[Source texts of formatted documents]
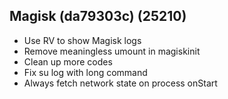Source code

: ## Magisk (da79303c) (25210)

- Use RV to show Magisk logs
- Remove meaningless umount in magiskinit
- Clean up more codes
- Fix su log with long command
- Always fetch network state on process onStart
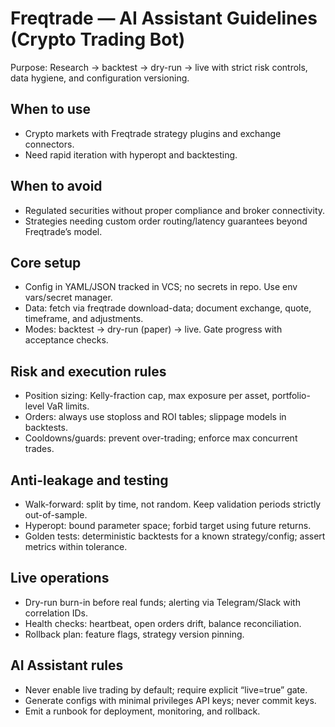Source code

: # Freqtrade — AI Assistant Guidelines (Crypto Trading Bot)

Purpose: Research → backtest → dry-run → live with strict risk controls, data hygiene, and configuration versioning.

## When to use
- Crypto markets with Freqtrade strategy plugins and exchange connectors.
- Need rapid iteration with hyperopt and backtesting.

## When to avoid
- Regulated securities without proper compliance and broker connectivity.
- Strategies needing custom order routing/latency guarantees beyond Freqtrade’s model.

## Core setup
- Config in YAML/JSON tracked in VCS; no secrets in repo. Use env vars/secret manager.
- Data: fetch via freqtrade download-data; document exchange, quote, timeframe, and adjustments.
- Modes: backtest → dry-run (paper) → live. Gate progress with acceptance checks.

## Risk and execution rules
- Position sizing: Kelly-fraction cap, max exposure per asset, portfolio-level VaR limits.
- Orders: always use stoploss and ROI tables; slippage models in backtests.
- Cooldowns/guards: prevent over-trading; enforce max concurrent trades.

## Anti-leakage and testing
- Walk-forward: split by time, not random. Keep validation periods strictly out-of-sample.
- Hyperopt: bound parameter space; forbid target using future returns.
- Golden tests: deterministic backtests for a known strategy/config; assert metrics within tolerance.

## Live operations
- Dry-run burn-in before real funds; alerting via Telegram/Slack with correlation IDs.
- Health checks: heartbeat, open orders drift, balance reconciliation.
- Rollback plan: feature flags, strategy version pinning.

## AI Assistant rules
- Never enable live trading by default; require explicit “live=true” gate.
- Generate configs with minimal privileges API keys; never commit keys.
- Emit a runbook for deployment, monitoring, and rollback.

▶ _Your objective_
Look above for the line containing "## Live operations", then please write out that line and each one after it through the end, exactly, with nothing else.

▶ _Exercise result_
## Live operations
- Dry-run burn-in before real funds; alerting via Telegram/Slack with correlation IDs.
- Health checks: heartbeat, open orders drift, balance reconciliation.
- Rollback plan: feature flags, strategy version pinning.

## AI Assistant rules
- Never enable live trading by default; require explicit “live=true” gate.
- Generate configs with minimal privileges API keys; never commit keys.
- Emit a runbook for deployment, monitoring, and rollback.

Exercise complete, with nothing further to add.